[Dataset items]
◆ ◆ ◆ ◆ ◆ ◆ ◆
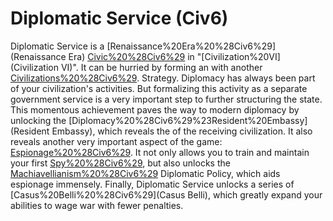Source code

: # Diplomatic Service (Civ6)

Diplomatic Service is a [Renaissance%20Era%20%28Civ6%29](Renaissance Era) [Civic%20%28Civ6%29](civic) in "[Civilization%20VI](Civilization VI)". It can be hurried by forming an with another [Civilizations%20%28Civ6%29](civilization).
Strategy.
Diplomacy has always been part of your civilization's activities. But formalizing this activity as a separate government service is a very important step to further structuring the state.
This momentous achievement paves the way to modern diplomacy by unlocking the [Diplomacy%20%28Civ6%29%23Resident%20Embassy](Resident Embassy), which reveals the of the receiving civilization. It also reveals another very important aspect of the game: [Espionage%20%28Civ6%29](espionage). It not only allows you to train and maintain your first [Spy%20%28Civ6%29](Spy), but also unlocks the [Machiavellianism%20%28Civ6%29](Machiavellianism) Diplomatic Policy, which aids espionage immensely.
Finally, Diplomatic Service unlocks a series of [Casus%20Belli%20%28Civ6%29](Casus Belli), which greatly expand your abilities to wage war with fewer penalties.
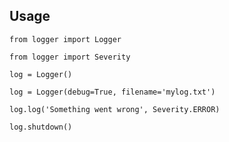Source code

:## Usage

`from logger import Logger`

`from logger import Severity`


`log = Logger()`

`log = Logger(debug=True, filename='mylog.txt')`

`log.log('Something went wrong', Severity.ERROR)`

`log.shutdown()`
◆ ◆ ◆ ◆ ◆ ◆ ◆
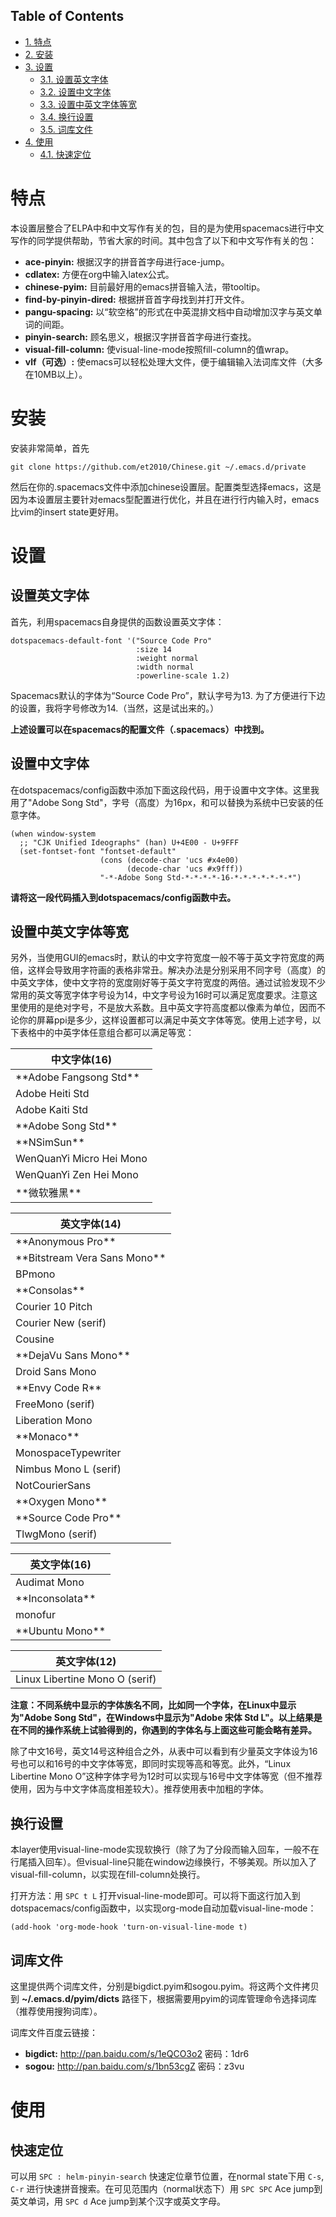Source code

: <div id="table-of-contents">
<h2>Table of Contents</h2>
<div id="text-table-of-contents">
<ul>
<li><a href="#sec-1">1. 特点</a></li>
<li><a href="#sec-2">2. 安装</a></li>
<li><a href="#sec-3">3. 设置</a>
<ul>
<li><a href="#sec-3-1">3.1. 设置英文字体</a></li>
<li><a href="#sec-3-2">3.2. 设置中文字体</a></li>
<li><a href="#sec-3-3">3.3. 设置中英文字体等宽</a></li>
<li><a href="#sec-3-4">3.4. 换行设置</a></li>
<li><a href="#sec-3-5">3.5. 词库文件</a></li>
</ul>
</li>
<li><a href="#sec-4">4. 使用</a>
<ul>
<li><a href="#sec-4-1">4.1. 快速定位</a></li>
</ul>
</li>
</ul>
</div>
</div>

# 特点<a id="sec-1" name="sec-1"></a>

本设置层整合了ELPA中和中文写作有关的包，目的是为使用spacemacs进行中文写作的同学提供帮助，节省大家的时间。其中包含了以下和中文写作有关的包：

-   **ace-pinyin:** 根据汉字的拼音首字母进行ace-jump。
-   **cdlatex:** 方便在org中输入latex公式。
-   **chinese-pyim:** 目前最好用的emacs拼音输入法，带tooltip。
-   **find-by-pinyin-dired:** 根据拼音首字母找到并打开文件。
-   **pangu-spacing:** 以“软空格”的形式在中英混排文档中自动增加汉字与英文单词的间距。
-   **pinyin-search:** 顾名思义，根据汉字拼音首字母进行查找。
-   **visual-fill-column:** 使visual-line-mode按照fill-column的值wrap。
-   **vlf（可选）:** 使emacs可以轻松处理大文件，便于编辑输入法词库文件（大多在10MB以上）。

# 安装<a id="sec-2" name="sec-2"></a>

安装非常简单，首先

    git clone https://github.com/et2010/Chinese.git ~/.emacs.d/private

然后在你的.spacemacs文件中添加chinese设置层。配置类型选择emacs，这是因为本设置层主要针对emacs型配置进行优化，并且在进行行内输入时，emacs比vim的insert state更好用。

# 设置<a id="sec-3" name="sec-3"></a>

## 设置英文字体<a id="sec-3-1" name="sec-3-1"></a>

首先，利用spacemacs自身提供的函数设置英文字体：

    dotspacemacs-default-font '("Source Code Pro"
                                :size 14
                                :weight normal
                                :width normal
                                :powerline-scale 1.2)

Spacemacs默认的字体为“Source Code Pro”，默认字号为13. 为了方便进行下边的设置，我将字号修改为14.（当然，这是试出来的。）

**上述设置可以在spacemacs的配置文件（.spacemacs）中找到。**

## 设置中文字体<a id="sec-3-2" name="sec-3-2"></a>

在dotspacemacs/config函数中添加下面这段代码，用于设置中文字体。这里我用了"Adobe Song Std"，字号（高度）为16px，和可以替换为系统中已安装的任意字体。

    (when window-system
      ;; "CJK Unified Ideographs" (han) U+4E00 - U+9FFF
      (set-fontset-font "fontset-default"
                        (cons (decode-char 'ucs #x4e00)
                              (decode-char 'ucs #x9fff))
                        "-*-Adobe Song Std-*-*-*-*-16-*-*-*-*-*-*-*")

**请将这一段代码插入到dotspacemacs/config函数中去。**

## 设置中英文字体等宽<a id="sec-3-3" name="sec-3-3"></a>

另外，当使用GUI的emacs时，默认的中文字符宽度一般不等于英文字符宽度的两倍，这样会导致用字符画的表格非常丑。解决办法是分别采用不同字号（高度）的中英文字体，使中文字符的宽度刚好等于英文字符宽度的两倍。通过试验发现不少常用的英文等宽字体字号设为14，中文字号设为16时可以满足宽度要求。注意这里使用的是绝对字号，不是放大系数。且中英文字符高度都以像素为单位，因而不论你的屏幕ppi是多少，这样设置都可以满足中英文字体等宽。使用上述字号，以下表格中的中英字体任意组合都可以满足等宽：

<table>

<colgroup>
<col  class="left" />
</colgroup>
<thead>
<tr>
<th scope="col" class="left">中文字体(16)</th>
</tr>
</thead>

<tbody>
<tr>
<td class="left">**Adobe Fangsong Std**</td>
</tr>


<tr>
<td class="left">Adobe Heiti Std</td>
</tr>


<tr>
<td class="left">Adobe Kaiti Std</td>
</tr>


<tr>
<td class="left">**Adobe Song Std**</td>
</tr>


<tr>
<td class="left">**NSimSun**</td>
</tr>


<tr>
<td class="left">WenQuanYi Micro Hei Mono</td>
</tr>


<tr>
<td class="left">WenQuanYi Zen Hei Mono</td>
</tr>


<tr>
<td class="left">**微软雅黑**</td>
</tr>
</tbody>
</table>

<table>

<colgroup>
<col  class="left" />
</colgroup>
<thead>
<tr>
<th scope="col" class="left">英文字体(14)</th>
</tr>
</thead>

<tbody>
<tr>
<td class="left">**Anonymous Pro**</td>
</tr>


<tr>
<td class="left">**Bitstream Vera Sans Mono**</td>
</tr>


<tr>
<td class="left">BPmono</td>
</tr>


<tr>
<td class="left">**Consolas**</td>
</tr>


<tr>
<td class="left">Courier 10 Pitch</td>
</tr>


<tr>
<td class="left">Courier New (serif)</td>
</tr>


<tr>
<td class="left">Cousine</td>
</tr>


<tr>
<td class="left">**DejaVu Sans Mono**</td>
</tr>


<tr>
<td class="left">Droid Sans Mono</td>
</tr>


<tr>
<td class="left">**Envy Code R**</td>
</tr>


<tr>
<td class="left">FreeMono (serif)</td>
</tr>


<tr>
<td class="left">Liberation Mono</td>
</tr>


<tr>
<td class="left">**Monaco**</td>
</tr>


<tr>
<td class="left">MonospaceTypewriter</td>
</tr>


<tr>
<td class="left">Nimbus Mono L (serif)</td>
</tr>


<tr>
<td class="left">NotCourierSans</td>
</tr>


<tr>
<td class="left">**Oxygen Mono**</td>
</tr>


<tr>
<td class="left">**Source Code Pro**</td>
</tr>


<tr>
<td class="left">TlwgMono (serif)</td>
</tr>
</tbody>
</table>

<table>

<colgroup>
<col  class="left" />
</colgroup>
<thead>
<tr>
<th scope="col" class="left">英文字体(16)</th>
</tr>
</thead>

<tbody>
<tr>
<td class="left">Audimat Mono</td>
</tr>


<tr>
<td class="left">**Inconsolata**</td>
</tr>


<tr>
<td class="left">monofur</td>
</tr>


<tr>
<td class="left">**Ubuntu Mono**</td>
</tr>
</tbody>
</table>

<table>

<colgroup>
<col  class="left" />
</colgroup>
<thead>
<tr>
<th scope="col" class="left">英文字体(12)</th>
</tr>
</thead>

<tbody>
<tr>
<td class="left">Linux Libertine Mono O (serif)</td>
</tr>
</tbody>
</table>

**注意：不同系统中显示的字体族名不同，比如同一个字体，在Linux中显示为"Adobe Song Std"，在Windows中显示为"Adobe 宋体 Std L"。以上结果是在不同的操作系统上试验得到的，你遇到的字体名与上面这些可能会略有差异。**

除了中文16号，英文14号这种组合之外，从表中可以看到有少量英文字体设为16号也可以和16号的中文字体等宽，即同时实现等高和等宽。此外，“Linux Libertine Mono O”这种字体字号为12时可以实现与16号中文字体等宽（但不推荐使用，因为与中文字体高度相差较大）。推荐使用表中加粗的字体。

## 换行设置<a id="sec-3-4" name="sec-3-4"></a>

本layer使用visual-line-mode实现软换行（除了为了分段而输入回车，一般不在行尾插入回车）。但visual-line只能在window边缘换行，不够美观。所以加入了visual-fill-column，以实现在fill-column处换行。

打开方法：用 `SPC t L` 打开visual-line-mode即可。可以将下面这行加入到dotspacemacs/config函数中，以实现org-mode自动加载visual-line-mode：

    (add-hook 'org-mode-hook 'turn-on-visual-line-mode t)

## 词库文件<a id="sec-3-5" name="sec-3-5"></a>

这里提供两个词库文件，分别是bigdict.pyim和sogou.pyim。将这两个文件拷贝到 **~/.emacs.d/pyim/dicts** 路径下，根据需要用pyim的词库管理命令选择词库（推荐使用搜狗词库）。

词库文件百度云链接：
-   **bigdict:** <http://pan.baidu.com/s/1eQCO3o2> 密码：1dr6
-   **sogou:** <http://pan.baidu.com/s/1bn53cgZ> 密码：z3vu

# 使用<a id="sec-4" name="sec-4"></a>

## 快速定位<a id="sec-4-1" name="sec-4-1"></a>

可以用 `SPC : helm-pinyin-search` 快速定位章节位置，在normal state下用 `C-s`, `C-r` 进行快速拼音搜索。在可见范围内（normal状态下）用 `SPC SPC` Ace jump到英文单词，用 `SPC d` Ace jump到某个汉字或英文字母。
◆ ◆ ◆ ◆ ◆ ◆ ◆
§ WORK REQUEST
Within the lines above, find those holding the word "decode" and copy them.

§ OUTPUT OF THE TASK
                        (cons (decode-char 'ucs #x4e00)
                              (decode-char 'ucs #x9fff))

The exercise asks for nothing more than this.